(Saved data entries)
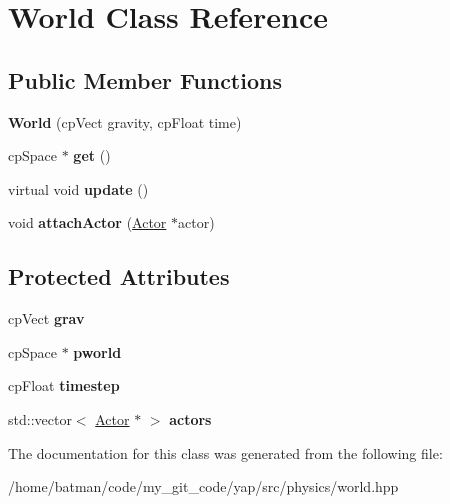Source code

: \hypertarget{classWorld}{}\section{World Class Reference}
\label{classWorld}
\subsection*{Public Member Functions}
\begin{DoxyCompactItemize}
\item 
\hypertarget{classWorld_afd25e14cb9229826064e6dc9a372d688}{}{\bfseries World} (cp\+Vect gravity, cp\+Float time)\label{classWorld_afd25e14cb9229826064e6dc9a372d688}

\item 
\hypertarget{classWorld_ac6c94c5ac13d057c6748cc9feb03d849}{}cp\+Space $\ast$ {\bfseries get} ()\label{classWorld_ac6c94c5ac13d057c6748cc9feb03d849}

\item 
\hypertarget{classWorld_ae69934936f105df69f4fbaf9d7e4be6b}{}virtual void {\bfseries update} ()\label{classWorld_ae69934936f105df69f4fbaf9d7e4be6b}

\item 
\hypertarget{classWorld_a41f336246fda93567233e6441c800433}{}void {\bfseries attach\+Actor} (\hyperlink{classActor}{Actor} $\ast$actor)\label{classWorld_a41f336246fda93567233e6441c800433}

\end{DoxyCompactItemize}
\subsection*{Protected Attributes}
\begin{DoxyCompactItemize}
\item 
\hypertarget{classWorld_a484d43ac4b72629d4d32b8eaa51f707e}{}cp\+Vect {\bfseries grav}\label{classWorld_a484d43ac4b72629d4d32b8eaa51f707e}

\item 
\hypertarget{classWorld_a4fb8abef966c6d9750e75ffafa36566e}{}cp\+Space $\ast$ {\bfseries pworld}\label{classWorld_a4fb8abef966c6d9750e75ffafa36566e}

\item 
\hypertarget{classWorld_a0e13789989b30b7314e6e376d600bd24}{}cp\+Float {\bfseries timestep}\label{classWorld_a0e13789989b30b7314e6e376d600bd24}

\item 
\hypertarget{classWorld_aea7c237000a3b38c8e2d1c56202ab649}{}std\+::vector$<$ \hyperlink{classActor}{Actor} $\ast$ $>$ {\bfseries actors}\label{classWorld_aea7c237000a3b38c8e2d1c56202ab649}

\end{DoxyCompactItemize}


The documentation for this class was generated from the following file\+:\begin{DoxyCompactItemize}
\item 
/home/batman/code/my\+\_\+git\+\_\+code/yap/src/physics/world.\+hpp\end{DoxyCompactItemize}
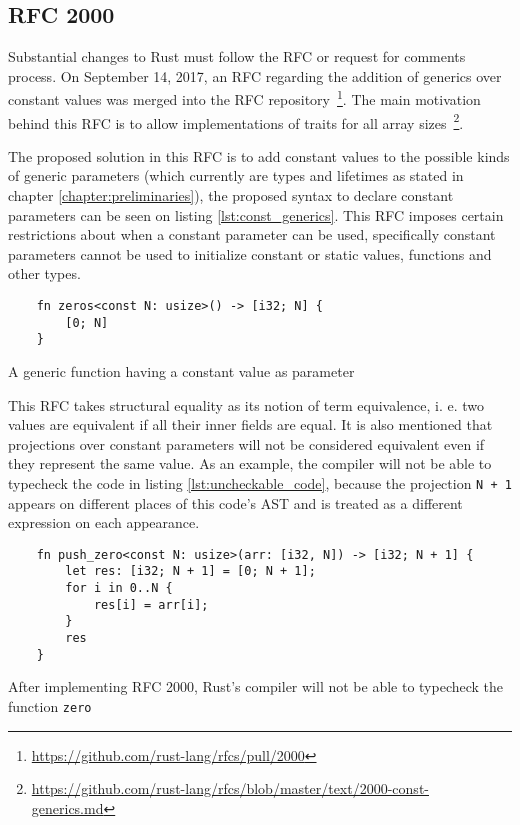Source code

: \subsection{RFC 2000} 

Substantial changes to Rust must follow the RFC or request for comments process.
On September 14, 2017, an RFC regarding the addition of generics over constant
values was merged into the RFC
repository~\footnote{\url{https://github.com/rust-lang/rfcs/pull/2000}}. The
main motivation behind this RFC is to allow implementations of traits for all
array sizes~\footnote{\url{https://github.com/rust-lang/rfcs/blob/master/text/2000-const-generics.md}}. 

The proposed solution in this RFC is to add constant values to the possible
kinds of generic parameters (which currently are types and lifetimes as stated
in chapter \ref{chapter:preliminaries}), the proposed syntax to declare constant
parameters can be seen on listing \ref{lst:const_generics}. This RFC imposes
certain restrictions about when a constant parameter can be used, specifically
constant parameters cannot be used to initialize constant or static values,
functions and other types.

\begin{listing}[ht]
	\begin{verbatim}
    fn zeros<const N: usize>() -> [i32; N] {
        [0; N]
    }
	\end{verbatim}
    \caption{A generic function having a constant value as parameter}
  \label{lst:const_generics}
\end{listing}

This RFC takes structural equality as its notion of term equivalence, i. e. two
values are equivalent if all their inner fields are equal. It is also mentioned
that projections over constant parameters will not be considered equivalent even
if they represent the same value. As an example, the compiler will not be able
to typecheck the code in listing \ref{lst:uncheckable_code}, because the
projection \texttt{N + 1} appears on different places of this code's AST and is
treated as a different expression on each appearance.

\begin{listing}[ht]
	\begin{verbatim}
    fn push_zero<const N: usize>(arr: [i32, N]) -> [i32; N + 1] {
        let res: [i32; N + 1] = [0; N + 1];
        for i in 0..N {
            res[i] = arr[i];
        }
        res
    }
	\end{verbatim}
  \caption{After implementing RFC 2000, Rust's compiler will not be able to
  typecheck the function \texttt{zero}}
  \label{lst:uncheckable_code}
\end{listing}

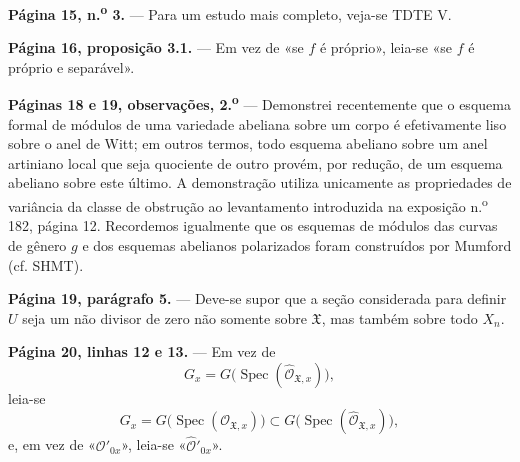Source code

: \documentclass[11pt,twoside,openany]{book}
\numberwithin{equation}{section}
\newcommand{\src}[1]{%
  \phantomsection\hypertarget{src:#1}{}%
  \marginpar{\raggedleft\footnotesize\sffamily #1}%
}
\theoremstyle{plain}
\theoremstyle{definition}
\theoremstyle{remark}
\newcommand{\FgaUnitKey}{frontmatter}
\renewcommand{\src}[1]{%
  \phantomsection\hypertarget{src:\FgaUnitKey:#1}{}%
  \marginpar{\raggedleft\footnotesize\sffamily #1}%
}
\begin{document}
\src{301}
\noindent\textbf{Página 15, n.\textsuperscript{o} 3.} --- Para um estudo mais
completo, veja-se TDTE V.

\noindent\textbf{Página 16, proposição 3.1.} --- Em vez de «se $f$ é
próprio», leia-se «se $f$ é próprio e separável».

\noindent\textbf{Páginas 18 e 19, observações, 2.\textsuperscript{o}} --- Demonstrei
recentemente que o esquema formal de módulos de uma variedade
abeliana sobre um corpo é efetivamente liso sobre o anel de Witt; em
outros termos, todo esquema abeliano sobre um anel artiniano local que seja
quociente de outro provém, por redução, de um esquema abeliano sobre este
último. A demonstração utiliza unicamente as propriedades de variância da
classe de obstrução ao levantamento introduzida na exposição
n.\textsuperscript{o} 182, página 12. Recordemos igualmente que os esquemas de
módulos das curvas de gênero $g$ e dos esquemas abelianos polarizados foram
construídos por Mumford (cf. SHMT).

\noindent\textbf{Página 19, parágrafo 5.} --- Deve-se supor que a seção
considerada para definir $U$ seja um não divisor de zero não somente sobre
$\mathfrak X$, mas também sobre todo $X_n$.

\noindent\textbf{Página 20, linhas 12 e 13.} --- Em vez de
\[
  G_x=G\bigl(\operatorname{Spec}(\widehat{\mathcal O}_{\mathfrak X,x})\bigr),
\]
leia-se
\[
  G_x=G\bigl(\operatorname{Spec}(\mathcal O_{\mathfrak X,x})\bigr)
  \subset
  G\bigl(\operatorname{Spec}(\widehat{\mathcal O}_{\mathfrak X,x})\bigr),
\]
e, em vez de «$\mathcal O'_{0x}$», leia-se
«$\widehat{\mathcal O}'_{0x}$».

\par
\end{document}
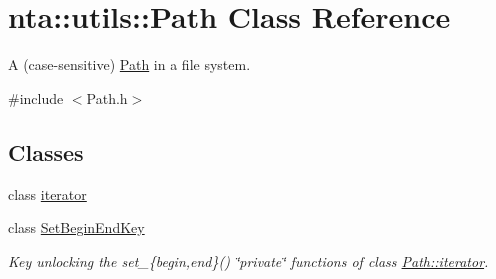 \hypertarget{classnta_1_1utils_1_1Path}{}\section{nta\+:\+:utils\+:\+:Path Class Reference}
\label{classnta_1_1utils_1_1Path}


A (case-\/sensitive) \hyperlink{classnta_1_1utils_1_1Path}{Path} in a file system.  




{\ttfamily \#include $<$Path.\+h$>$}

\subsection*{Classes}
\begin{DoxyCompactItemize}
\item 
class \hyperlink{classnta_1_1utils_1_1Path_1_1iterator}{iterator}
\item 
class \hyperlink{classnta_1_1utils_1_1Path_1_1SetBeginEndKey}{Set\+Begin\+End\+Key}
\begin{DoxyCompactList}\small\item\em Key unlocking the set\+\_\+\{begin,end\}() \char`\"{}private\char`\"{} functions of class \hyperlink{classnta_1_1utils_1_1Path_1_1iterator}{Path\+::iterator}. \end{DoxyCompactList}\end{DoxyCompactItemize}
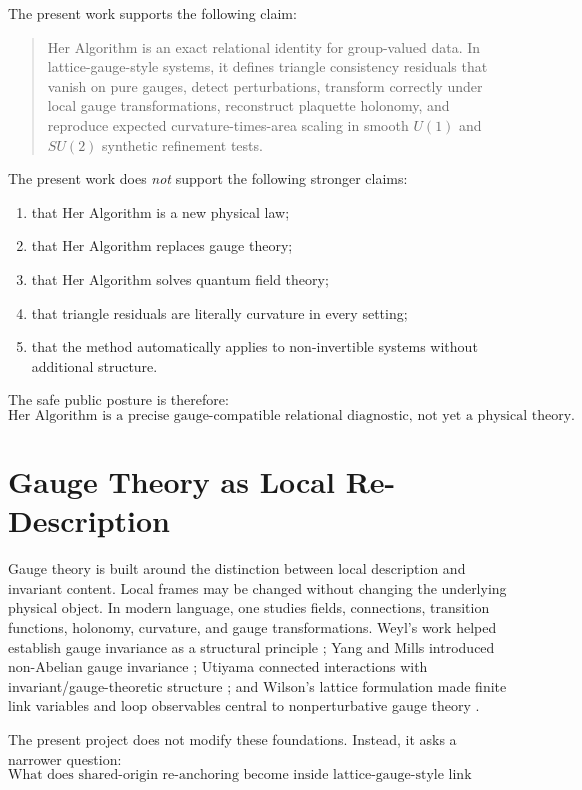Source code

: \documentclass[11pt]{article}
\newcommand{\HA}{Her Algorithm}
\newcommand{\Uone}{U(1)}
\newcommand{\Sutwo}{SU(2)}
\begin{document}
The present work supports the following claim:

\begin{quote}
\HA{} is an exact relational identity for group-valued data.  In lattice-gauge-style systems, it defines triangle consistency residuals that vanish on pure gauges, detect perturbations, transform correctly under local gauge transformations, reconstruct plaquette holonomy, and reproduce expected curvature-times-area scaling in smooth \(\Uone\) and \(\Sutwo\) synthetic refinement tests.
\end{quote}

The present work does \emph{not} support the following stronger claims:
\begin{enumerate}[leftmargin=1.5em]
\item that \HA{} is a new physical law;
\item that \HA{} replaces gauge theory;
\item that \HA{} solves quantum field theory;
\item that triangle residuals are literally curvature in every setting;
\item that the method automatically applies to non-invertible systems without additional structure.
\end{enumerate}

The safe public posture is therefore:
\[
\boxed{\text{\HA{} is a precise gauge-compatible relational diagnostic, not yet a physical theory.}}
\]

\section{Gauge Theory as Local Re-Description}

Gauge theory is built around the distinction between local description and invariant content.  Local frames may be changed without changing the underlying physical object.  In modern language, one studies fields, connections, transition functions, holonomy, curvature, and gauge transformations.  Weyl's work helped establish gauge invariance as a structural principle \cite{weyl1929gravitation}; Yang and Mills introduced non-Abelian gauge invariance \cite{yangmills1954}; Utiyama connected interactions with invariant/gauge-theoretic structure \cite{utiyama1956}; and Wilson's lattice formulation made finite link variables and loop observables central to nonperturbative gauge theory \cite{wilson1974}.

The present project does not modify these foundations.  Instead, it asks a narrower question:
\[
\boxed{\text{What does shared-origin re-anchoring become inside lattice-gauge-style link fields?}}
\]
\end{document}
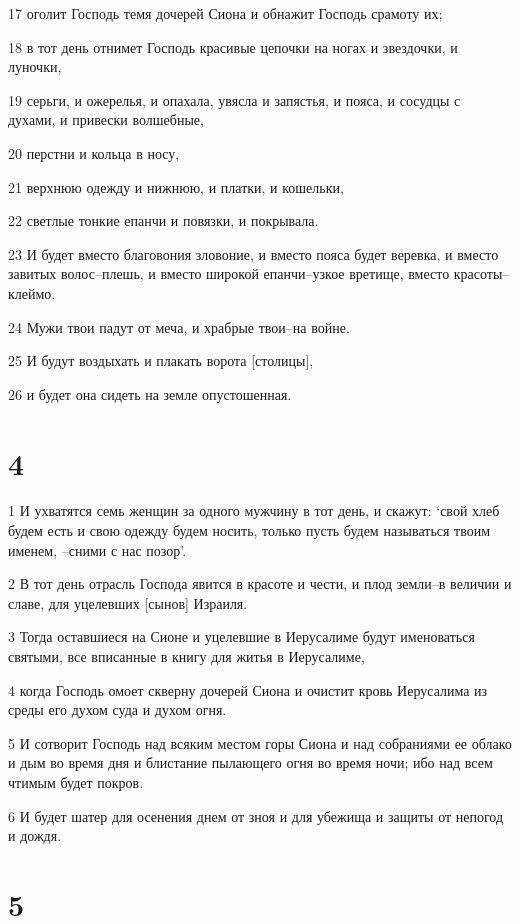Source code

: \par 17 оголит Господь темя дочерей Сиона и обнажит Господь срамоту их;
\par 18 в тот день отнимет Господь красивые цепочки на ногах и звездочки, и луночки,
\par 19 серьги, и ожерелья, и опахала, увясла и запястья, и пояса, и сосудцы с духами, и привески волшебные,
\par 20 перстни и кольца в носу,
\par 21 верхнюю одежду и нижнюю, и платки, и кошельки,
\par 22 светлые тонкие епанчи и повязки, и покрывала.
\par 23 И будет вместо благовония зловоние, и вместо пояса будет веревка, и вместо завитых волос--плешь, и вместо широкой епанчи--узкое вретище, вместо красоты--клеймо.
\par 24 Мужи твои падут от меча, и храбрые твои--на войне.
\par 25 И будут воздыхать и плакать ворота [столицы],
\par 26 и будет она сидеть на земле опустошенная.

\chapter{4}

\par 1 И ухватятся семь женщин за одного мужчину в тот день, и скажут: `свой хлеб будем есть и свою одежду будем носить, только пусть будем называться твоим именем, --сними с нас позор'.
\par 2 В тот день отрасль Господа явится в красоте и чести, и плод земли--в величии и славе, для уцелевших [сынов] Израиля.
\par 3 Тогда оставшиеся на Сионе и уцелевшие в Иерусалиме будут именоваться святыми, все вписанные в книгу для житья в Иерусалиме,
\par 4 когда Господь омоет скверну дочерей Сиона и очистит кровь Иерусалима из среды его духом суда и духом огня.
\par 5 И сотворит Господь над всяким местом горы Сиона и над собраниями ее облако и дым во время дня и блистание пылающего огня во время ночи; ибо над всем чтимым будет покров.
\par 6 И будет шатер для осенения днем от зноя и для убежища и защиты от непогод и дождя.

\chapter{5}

## WORK REQUEST
If a line in the entries contains the word "todo", copy that line out.

## SOLVED EXERCISE
outros termos, todo esquema abeliano sobre um anel artiniano local que seja
$\mathfrak X$, mas também sobre todo $X_n$.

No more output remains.